A man shared with me an experience he had as a child, wherein his mother, while making his birthday cake, told him that it was “his” cake that she was making. And when it came time at the party to cut and share the cake with everyone, he threw a fit because his mom had told him it was “his” cake and nothing in him wanted to share it.
That man remembered, at that time, nothing in him wanted to share that cake with everyone. Yet he was told that he “needed to share”, so there was a contradiction that started in that child. “I’m told to share, but I don’t want to share.” Or otherwise stated “I’m a good boy, if I share. I’m a bad boy if I don’t”. And sometimes punishment ensues until that child does what the parent wants them to do….share, like “good boys” do. But if that child is punished for not being “a good boy”, can that child believe anything other than the fact that he must not be good?
At that moment, if you can see it, that boy then starts a pattern of directed “hate” toward others (brothers, cousins, friends), because they are being given something that he believes belongs to him (“his cake”).

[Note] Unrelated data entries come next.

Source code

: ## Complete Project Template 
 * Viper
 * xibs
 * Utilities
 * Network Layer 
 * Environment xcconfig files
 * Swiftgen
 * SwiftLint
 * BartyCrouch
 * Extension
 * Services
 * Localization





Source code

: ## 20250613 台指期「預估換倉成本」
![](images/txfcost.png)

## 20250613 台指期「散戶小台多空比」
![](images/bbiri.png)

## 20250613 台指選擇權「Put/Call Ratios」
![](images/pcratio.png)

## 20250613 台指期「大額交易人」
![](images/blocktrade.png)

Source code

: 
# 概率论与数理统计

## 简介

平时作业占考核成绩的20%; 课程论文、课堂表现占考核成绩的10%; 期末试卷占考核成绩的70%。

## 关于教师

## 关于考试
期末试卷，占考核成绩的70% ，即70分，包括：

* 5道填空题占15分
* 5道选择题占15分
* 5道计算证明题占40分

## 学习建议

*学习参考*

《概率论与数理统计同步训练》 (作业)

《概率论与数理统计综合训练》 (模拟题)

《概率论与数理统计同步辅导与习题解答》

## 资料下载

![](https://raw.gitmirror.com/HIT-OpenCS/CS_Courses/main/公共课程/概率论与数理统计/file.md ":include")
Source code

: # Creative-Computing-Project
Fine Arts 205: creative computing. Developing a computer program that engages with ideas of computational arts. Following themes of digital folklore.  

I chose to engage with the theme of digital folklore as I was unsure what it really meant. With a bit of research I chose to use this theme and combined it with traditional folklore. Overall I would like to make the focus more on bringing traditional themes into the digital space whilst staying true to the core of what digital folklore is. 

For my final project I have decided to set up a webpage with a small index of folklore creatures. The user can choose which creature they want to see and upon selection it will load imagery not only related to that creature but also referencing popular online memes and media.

This is how Guy Finley (a truth teacher), put it so eloquently: “The child then feels that he must be broken, because everyone seems to agree what a good person is, and nothing in me wants to do that (share), so I’m not good. I’m broken and now I must pretend to be good. Not because I want to do it, but if I don’t pretend to be “good”, if I don’t adopt an appearance to push away the storm, then I’m going to be washed away with it, and I’ll be bad for the rest of my life, and I’ll never get cake again. I’ll never be praised. I’ll never receive an award. Everything about my life will be because I’m a bad person, a broken person, and even though I don’t feel it, I’m going to act it out.”
Wow, I can see my whole life in that. Why? Because we are all a product of borrowed, hand-me-down parts, from our parents, society, grandparents, all the way back. Our parents and grandparents, etc., had no idea that they were carrying and bringing that “old” borrowed stuff with them and placing it upon the “now” believing the “old” to be “new”.
Here are a few things that occurred to me in considering the idea of sharing:
1. The best way to lead is by example. You can’t expect a child to do something that you first don’t uphold yourself.
2. Real/True Love is “unconditional”. Therefore, any action that we agree to take based on what our mind is saying “needs to be changed in our child”, must be dismissed in that moment because it comes from the past. The past is where the ideas of what is “good” and what is “bad” come from.
3. The present moment is the only place where “new” answers exist. Those answers come to us only after we dismiss, sacrifice, that “old” instantaneous voice that pushes us with a response in the moment. We have to wait in the moment for the past to pass, if that makes sense. And a lot of the time, that is not necessarily easy to do because it requires a bit of suffering on our part.
4. We all have an internal compass that automatically knows, without thinking, what is right and what is wrong. We know, without thinking, that harming another isn’t right. We know, without thinking, that taking something from another isn’t right. But that internal compass has to be allowed to awaken inside of us in its own time. Otherwise, pretense will always be the result, and pretense is pain. We have to allow our children to “miss the mark” time and time again and learn for themselves in the only way they can – through experience.
In all of this, please know that I am not saying that certain recognized dangerous behaviors don’t need addressing.
If we are totally honest with ourselves, the most difficult part of allowing a child the time they need to learn these things for themselves, is that we, as parents, do not want to be seen and judged by others for having a child that “doesn’t share”, or “takes things from others when playing”, etc.
There is always a cost in doing the right thing. That cost is the sacrifice of these precious images we have of ourselves that don’t want to be seen in a negative way by others.